Sentenza scelta dal dott. Domenico Cirasole direttore del sito giuridico http://www.gadit.it/

Svolgimento del processo – Motivi della decisione

Con ricorso notificato in data 2 novembre 2010, e depositato in data 8 novembre 2010, l’odierno ricorrente deduce l’illegittimità del silenzio serbato dall’Amministrazione sull’istanza presentata in data 28 maggio 2010, e volta ad ottenere il rilascio del permesso di soggiorno per attesa occupazione, non avendo la Questura di Roma concluso il procedimento amministrativo.

La qualificazione legale tipica del comportamento omissivo della Questura costituisce il presupposto per l’immediata tutela avanti al giudice amministrativo, onde ottenere la declaratoria dell’obbligo di pronunciarsi espressamente in ordine alla predetta richiesta di permesso di soggiorno.

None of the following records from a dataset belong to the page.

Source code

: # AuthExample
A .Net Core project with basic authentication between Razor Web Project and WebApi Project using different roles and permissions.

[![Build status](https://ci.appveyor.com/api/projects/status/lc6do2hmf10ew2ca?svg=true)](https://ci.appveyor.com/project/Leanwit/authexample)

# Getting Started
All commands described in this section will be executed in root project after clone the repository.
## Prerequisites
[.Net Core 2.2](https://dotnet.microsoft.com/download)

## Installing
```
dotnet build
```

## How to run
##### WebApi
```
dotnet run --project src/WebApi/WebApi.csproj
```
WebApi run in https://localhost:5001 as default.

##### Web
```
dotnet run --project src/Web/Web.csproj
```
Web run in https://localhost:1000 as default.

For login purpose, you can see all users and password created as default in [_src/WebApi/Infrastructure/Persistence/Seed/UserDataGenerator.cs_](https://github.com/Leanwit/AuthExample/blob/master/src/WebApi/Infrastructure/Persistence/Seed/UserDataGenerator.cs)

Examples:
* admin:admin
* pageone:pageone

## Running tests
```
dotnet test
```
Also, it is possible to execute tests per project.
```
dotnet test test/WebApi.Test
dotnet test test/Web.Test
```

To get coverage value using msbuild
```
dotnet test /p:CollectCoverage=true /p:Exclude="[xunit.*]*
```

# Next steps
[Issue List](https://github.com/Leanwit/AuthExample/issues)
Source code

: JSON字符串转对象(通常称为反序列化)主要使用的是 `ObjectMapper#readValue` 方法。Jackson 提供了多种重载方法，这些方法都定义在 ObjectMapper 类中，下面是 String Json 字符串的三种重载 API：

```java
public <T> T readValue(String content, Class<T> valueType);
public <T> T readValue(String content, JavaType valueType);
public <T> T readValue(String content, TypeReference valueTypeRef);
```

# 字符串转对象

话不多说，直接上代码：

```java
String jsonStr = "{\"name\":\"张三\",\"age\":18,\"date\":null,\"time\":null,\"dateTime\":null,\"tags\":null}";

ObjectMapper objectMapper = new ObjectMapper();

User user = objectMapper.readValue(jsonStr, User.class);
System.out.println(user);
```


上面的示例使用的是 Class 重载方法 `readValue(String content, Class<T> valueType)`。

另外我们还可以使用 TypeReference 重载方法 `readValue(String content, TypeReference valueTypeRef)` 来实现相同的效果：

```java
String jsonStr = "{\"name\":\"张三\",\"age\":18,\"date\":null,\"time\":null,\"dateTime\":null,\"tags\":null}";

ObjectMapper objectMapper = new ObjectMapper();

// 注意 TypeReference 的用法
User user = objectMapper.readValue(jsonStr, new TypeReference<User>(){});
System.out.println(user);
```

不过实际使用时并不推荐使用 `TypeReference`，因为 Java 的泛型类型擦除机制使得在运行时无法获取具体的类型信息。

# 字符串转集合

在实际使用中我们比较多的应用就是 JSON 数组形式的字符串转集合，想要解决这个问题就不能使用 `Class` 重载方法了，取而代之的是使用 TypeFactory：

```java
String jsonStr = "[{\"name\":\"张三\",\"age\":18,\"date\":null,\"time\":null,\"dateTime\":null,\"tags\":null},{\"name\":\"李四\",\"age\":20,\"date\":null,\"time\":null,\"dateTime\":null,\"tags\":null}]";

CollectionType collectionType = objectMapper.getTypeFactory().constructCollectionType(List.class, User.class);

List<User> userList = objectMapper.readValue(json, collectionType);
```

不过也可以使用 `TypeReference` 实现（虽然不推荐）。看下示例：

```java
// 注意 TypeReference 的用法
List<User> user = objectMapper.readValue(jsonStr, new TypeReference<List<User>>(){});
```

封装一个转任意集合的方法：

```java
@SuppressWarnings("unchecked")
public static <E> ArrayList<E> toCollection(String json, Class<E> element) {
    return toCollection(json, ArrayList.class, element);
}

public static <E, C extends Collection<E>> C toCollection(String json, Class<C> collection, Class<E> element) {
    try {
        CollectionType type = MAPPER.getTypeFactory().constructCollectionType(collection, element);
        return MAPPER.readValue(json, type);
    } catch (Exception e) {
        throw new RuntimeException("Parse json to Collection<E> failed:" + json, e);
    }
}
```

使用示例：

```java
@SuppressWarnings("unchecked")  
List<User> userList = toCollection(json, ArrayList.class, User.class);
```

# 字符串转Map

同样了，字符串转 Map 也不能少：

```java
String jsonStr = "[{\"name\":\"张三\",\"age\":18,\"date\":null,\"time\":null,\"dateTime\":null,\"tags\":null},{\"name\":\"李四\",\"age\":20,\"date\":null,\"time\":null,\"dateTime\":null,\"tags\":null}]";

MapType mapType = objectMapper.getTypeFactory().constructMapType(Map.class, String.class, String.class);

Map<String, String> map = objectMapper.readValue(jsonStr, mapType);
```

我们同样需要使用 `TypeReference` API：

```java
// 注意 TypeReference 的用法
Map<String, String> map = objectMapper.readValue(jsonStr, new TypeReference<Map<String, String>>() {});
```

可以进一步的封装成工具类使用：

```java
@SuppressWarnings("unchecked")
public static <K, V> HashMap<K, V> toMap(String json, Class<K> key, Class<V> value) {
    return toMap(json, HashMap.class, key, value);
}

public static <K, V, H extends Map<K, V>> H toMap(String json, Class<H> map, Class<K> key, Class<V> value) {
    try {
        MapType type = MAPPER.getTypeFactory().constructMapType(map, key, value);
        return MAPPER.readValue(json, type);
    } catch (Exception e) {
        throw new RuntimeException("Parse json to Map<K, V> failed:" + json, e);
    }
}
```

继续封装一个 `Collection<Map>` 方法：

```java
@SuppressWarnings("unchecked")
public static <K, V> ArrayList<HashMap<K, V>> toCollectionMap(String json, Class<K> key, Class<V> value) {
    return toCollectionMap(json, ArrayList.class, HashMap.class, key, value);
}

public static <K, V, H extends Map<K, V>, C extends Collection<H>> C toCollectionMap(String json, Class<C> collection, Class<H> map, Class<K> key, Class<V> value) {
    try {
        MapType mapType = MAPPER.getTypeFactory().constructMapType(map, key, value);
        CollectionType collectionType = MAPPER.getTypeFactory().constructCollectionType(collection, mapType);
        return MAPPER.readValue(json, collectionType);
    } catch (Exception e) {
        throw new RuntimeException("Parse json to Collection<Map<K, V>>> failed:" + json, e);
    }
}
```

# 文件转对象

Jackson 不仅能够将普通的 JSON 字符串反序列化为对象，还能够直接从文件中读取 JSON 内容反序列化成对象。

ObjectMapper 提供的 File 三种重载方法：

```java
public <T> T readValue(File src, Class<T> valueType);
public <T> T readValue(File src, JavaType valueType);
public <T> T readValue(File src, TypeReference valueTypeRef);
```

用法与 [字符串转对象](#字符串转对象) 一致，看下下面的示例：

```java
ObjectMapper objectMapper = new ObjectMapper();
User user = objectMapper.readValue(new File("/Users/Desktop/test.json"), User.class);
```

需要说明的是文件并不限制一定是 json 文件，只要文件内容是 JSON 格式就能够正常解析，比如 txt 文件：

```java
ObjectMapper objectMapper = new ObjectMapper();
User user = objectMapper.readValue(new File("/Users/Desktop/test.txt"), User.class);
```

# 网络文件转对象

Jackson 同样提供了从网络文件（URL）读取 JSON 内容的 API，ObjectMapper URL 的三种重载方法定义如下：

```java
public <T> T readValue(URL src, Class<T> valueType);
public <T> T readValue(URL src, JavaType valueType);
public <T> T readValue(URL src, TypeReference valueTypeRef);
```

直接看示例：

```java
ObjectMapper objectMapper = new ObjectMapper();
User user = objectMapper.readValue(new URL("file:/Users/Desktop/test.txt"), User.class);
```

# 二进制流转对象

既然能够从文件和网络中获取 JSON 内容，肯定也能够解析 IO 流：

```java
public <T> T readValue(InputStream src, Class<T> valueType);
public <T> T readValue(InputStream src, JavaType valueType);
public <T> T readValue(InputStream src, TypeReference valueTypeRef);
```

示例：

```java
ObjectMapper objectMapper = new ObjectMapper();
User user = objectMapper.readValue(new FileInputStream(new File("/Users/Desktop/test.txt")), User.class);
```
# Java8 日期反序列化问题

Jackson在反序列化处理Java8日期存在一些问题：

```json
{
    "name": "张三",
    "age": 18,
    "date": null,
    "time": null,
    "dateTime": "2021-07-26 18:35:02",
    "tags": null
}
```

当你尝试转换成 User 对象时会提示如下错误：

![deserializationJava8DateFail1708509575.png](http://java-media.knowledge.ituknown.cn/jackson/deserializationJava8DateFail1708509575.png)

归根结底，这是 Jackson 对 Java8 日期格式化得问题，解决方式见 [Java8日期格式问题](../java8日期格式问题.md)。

La posizione differenziata di interesse legittimo alla conclusione, con un’esplicita determinazione, del procedimento di rilascio del duplicato del permesso di soggiorno è avvalorata dalla disciplina dettata dall’art. 5, comma 9 D.Lgs. n. 286/1998 e dall’art. 2 della legge 7 agosto 1990, n. 241, di cui il ricorrente deduce, fondatamente, la violazione.

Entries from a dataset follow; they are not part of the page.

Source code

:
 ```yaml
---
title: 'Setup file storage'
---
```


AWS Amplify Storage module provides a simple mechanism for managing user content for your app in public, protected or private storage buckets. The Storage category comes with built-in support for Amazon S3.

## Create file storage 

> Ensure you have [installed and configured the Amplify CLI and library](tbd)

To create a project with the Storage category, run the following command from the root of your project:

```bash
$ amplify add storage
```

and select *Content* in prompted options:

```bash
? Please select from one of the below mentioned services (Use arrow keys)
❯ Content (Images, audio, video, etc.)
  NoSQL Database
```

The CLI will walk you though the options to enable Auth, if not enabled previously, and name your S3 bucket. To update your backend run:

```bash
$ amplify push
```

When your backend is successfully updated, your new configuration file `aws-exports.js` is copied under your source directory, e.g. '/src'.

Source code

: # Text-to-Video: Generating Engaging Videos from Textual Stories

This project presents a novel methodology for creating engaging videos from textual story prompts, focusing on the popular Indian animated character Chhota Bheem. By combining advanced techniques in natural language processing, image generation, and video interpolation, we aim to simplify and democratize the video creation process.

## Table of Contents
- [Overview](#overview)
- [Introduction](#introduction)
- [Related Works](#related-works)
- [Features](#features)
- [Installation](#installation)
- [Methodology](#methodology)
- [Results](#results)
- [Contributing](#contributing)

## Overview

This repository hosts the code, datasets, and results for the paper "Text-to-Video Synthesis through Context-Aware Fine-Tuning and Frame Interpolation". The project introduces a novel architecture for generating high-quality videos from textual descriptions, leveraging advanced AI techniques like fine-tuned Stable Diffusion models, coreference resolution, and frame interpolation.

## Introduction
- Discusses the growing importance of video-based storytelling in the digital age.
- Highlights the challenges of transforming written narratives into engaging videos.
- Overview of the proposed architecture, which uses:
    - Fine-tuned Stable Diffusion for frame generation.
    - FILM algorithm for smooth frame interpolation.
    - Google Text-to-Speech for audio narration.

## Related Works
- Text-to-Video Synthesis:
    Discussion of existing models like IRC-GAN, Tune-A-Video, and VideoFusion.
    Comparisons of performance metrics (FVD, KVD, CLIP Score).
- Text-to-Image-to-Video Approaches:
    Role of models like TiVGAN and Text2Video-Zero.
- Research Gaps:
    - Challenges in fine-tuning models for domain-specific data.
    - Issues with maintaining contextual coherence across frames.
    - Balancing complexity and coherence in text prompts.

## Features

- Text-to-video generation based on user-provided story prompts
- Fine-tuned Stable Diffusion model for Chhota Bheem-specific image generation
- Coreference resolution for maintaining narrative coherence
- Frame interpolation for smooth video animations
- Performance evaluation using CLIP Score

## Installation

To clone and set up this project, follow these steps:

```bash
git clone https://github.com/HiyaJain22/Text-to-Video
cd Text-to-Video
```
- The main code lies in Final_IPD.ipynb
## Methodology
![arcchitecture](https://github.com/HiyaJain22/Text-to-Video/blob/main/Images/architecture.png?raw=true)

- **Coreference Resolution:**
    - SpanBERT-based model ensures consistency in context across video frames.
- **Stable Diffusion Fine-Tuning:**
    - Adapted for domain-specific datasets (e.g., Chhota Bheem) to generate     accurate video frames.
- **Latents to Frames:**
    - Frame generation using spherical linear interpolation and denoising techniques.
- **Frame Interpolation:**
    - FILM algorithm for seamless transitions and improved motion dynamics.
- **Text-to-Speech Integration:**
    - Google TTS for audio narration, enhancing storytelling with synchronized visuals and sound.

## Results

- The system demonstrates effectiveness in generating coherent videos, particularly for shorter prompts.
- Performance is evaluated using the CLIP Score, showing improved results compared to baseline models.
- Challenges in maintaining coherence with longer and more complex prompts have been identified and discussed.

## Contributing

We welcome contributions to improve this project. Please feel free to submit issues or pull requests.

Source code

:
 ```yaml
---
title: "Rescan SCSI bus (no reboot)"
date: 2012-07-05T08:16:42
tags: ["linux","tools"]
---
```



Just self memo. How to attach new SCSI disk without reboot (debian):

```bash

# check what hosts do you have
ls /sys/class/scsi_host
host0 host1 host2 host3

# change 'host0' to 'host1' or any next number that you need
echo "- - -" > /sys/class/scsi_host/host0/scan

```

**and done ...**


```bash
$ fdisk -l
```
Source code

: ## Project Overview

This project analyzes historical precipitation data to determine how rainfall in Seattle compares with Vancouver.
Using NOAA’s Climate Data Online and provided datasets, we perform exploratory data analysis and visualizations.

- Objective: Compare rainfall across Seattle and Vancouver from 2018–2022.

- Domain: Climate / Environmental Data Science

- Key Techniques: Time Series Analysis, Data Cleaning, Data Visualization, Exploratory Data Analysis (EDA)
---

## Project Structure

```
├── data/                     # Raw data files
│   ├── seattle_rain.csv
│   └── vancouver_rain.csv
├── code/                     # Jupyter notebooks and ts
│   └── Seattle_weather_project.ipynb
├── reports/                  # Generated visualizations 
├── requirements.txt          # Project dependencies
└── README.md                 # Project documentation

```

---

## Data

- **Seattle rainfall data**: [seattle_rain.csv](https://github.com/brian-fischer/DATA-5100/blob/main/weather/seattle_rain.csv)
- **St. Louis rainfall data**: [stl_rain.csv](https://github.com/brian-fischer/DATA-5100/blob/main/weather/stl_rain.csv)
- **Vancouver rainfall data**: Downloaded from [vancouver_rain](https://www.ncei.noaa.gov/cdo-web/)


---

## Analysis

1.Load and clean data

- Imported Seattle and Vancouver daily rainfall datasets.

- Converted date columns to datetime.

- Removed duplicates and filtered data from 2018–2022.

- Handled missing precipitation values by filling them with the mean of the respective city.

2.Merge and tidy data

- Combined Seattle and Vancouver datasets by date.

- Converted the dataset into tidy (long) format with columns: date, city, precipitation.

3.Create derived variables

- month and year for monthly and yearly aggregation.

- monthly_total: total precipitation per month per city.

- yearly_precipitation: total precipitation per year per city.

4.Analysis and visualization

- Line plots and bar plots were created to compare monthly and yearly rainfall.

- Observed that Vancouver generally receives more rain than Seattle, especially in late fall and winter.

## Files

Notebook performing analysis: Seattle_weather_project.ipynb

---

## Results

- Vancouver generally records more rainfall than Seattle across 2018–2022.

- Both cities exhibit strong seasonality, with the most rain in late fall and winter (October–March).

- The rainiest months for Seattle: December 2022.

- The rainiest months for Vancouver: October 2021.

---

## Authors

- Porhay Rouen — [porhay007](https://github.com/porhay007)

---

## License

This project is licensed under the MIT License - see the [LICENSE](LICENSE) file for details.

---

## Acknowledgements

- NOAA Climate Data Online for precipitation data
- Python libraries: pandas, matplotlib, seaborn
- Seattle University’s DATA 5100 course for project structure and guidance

L’art. 5, comma 9 D.Lgs. n. 286/1998, in particolare, dispone che "Il permesso di soggiorno è rilasciato, rinnovato o convertito entro venti giorni dalla data in cui è stata presentata la domanda, se sussistono i requisiti e le condizioni previsti dal presente testo unico e dal regolamento di attuazione per il permesso di soggiorno richiesto ovvero, in mancanza di questo, per altro tipo di permesso da rilasciare in applicazione del presente testo unico" mentre l’art. 2 L. n. 241/1990 statuisce che sia nell’ipotesi di procedimento iniziato d’ufficio che in quello attivato su istanza di parte "la pubblica amministrazione ha il dovere di concluderlo con un provvedimento espresso".

Ciò comporta, sul piano processuale, la possibilità del privato di tutelare l’interesse all’adozione dell’atto conclusivo del procedimento, al fine di ottenere una pronuncia che accerti la violazione di tale dovere e che ponga a carico all’Amministrazione l’obbligo specifico di pronunciarsi.

Alla stregua delle considerazioni di cui sopra risulta, pertanto, fondata la dedotta censura di violazione dell’art. 5, comma 9, D.Lgs. n. 286/1998 e dell’art. 2 della legge n. 241 del 1990, essendo decorso il periodo di tempo entro il quale l’Amministrazione avrebbe dovuto rispondere all’istanza del ricorrente.

Per quanto sopra argomentato il ricorso va accolto e, per l’effetto, va annullato l’impugnato silenziorifiuto, va dichiarato l’obbligo della intimata Questura di concludere, con un provvedimento espresso, il procedimento attivato con l’istanza avanzata dal ricorrente in data 28 maggio 2010, entro il termine di 30 (trenta) giorni dalla comunicazione in via amministrativa della presente sentenza, ovvero dalla sua notificazione, se anteriore e va, conseguentemente, ordinato alla medesima di adempiere a tale obbligo.

Quanto alle spese di lite, sussistono tuttavia giusti motivi per disporne la compensazione tra le parti.
P.Q.M.

definitivamente pronunciando sul ricorso, come in epigrafe proposto, così dispone:

accoglie il ricorso e per l’effetto dichiara illegittimo l’impugnato silenzio rifiuto, con conseguente obbligo della Questura di Roma di provvedere sulla istanza avanzata dal ricorrente in data 28 maggio 2010, entro e non oltre 30 (trenta) giorni dalla comunicazione in via amministrativa della presente sentenza, ovvero dalla sua notificazione se anteriore, e ordina alla predetta Amministrazione di adempiere a tale obbligo.

Spese compensate.

Ordina che la presente sentenza sia eseguita dall’autorità amministrativa.

Testo non ufficiale. La sola stampa del bollettino ufficiale ha carattere legale.